After the failure to find her love, Chikoyo returns to film, only to retire soon thereafter. Having lost her memento, the key, Chikoyo retires to seclusion. When the trio returns to the present, another earthquake hits, and Genya again throws himself over Chikoyo, though this time, he is not as successful. A dying Chikoyo is taken to the hospital, where she thanks Genya for bringing back the key and unlocking her beloved memories (and if anything, the film is a meditation on the nature of memory, how unreliable, yet wonderful it is, given how we conflate it with fantasy and strip it down into a cascade of images and sensations that is crafted into a sort of quasi-narrative). As Genya and Kyoji drive back to the city, a mournful Genya confesses that the government agent with the scar confided in him that he tortured the young artist to death during the war, but that he never told anyone that secret (though he told Chikoyo that she would finally find her love very soon). Back at the hospital, the elderly Chikoyo, breathing her last shallow breaths into an oxygen mask, transforms into the youthful Chikoyo, breathing in her space helmet, piloting her spaceship into the depths of space, happily declaring that it was the chase that always kept her going.

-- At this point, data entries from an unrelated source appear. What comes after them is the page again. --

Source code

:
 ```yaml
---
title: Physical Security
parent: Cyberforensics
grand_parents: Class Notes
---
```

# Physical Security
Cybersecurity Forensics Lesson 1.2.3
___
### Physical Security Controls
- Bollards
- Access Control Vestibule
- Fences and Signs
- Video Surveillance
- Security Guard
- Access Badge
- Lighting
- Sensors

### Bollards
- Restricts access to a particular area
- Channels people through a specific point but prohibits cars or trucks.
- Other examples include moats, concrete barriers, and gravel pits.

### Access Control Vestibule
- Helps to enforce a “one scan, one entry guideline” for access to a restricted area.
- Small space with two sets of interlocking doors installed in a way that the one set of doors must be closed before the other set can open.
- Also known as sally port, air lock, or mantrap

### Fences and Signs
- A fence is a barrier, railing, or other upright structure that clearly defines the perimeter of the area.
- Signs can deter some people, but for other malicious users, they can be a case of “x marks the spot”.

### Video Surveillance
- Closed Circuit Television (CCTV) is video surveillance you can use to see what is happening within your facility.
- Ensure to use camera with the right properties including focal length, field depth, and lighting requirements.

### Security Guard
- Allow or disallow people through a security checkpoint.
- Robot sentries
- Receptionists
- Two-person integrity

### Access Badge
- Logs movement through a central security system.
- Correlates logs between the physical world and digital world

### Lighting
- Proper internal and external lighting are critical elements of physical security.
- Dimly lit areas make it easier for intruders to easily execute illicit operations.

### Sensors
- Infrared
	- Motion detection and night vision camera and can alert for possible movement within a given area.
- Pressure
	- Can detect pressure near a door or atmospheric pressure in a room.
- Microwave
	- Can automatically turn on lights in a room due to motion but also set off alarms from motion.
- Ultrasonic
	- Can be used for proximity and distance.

One last thing, I loved the animation. There is something to be said for traditional hand-drawn, two-dimensional animation (though the film does often use still drawings), even if they are animated at a slower frame rate than American animation. Some might find it quaint, and maybe I’m nostalgic, but I find a lot of recent American animation, most of which is done on computers now, to be artistically cookie-cutter. Here, you can see the artistry done in each frame. It’s quite simply amazing, and Satoshi Kon and his team of animators achieve spectacular results, in what is surely one of the most cinematic experiences I have had in a long, long time.
Thanks for the encouragement Phyrephox, maybe I’ll go to the next anime that is screening here in Madison,
Tamala 2010, even if does feature talking cats.